◆ Instructions to follow
Report how many lines in the records below contain the word "data". Give only the number.

==*==

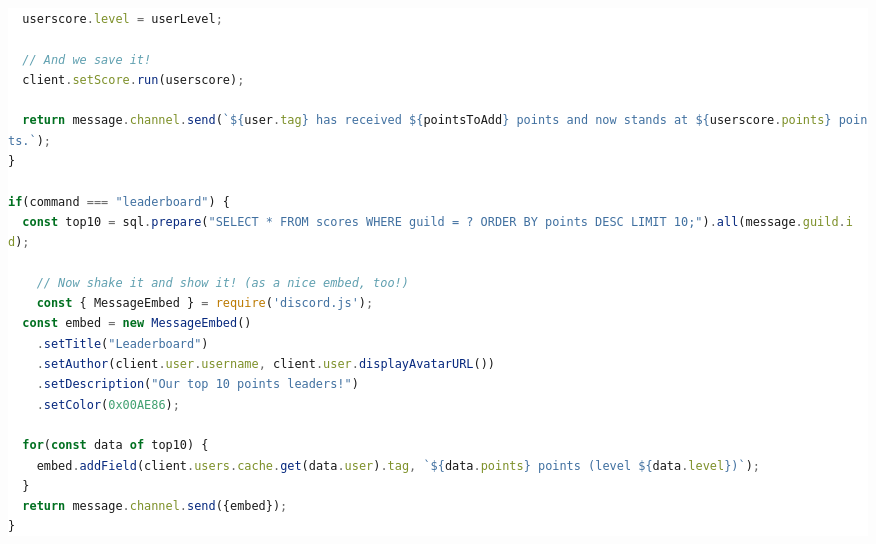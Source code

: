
 ```javascript
  userscore.level = userLevel;

  // And we save it!
  client.setScore.run(userscore);

  return message.channel.send(`${user.tag} has received ${pointsToAdd} points and now stands at ${userscore.points} points.`);
}

if(command === "leaderboard") {
  const top10 = sql.prepare("SELECT * FROM scores WHERE guild = ? ORDER BY points DESC LIMIT 10;").all(message.guild.id);

    // Now shake it and show it! (as a nice embed, too!)
    const { MessageEmbed } = require('discord.js');
  const embed = new MessageEmbed()
    .setTitle("Leaderboard")
    .setAuthor(client.user.username, client.user.displayAvatarURL())
    .setDescription("Our top 10 points leaders!")
    .setColor(0x00AE86);

  for(const data of top10) {
    embed.addField(client.users.cache.get(data.user).tag, `${data.points} points (level ${data.level})`);
  }
  return message.channel.send({embed});
}
```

==*==

◆ Task result
2